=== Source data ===

-------------------------

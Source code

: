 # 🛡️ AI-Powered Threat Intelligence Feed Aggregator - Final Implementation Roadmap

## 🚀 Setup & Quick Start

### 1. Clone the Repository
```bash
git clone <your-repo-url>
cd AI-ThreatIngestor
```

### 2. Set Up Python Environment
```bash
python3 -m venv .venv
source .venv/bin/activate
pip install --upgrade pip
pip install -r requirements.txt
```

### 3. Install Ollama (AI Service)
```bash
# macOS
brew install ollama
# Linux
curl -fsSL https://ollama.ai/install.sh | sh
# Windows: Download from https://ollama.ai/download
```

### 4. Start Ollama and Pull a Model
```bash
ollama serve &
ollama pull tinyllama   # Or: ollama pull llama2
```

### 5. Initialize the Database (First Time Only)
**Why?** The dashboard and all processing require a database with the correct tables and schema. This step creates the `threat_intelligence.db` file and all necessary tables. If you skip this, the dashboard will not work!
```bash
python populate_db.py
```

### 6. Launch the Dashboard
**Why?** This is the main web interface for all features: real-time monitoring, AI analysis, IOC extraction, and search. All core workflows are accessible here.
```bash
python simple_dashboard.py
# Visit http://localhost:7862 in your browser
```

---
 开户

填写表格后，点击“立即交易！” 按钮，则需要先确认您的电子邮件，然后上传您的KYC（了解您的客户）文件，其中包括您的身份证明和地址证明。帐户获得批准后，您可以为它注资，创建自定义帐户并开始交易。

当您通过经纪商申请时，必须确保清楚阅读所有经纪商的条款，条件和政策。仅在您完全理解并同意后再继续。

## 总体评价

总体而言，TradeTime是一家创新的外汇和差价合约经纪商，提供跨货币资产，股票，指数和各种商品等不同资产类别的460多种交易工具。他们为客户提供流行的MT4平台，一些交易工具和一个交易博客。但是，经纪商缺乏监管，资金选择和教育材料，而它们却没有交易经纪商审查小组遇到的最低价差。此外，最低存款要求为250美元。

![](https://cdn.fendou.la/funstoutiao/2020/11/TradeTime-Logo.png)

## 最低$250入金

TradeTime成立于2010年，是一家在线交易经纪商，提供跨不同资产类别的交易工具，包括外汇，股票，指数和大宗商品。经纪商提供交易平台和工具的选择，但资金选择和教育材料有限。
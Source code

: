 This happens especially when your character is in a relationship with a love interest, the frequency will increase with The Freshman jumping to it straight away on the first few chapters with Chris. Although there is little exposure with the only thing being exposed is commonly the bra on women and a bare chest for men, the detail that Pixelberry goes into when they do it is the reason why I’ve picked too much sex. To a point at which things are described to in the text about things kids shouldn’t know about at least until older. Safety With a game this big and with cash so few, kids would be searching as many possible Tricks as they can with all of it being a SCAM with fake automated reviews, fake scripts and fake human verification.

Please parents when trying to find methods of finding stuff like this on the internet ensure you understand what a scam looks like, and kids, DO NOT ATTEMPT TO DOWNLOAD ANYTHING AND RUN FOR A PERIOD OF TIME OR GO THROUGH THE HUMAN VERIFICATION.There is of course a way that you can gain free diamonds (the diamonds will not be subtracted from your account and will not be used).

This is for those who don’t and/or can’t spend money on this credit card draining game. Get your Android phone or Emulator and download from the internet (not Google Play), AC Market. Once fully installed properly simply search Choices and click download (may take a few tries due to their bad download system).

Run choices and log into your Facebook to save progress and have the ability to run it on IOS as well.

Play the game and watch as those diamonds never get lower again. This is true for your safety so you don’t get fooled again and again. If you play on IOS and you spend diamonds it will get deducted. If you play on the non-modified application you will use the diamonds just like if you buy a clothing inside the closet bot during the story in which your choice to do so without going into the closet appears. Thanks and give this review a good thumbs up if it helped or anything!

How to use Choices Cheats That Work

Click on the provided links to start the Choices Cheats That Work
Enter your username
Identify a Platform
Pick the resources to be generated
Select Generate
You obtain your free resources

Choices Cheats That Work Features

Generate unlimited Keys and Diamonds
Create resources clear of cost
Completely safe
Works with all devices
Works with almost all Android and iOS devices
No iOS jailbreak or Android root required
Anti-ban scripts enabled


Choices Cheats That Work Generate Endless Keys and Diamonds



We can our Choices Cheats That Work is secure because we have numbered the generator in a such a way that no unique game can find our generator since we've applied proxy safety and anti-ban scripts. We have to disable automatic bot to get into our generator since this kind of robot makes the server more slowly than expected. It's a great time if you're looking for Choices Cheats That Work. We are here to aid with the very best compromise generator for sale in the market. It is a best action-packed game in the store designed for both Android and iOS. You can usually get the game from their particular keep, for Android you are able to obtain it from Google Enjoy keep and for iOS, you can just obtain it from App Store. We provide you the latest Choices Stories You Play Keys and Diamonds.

-------------------------

All of the data above should be reproduced exactly.

=== Output below ===
Source code

: # 🛡️ AI-Powered Threat Intelligence Feed Aggregator - Final Implementation Roadmap

## 🚀 Setup & Quick Start

### 1. Clone the Repository
```bash
git clone <your-repo-url>
cd AI-ThreatIngestor
```

### 2. Set Up Python Environment
```bash
python3 -m venv .venv
source .venv/bin/activate
pip install --upgrade pip
pip install -r requirements.txt
```

### 3. Install Ollama (AI Service)
```bash
# macOS
brew install ollama
# Linux
curl -fsSL https://ollama.ai/install.sh | sh
# Windows: Download from https://ollama.ai/download
```

### 4. Start Ollama and Pull a Model
```bash
ollama serve &
ollama pull tinyllama   # Or: ollama pull llama2
```

### 5. Initialize the Database (First Time Only)
**Why?** The dashboard and all processing require a database with the correct tables and schema. This step creates the `threat_intelligence.db` file and all necessary tables. If you skip this, the dashboard will not work!
```bash
python populate_db.py
```

### 6. Launch the Dashboard
**Why?** This is the main web interface for all features: real-time monitoring, AI analysis, IOC extraction, and search. All core workflows are accessible here.
```bash
python simple_dashboard.py
# Visit http://localhost:7862 in your browser
```

---
 开户

填写表格后，点击“立即交易！” 按钮，则需要先确认您的电子邮件，然后上传您的KYC（了解您的客户）文件，其中包括您的身份证明和地址证明。帐户获得批准后，您可以为它注资，创建自定义帐户并开始交易。

当您通过经纪商申请时，必须确保清楚阅读所有经纪商的条款，条件和政策。仅在您完全理解并同意后再继续。

## 总体评价

总体而言，TradeTime是一家创新的外汇和差价合约经纪商，提供跨货币资产，股票，指数和各种商品等不同资产类别的460多种交易工具。他们为客户提供流行的MT4平台，一些交易工具和一个交易博客。但是，经纪商缺乏监管，资金选择和教育材料，而它们却没有交易经纪商审查小组遇到的最低价差。此外，最低存款要求为250美元。

![](https://cdn.fendou.la/funstoutiao/2020/11/TradeTime-Logo.png)

## 最低$250入金

TradeTime成立于2010年，是一家在线交易经纪商，提供跨不同资产类别的交易工具，包括外汇，股票，指数和大宗商品。经纪商提供交易平台和工具的选择，但资金选择和教育材料有限。
Source code

: This happens especially when your character is in a relationship with a love interest, the frequency will increase with The Freshman jumping to it straight away on the first few chapters with Chris. Although there is little exposure with the only thing being exposed is commonly the bra on women and a bare chest for men, the detail that Pixelberry goes into when they do it is the reason why I’ve picked too much sex. To a point at which things are described to in the text about things kids shouldn’t know about at least until older. Safety With a game this big and with cash so few, kids would be searching as many possible Tricks as they can with all of it being a SCAM with fake automated reviews, fake scripts and fake human verification.

Please parents when trying to find methods of finding stuff like this on the internet ensure you understand what a scam looks like, and kids, DO NOT ATTEMPT TO DOWNLOAD ANYTHING AND RUN FOR A PERIOD OF TIME OR GO THROUGH THE HUMAN VERIFICATION.There is of course a way that you can gain free diamonds (the diamonds will not be subtracted from your account and will not be used).

This is for those who don’t and/or can’t spend money on this credit card draining game. Get your Android phone or Emulator and download from the internet (not Google Play), AC Market. Once fully installed properly simply search Choices and click download (may take a few tries due to their bad download system).

Run choices and log into your Facebook to save progress and have the ability to run it on IOS as well.

Play the game and watch as those diamonds never get lower again. This is true for your safety so you don’t get fooled again and again. If you play on IOS and you spend diamonds it will get deducted. If you play on the non-modified application you will use the diamonds just like if you buy a clothing inside the closet bot during the story in which your choice to do so without going into the closet appears. Thanks and give this review a good thumbs up if it helped or anything!

How to use Choices Cheats That Work

Click on the provided links to start the Choices Cheats That Work
Enter your username
Identify a Platform
Pick the resources to be generated
Select Generate
You obtain your free resources

Choices Cheats That Work Features

Generate unlimited Keys and Diamonds
Create resources clear of cost
Completely safe
Works with all devices
Works with almost all Android and iOS devices
No iOS jailbreak or Android root required
Anti-ban scripts enabled


Choices Cheats That Work Generate Endless Keys and Diamonds



We can our Choices Cheats That Work is secure because we have numbered the generator in a such a way that no unique game can find our generator since we've applied proxy safety and anti-ban scripts. We have to disable automatic bot to get into our generator since this kind of robot makes the server more slowly than expected. It's a great time if you're looking for Choices Cheats That Work. We are here to aid with the very best compromise generator for sale in the market. It is a best action-packed game in the store designed for both Android and iOS. You can usually get the game from their particular keep, for Android you are able to obtain it from Google Enjoy keep and for iOS, you can just obtain it from App Store. We provide you the latest Choices Stories You Play Keys and Diamonds.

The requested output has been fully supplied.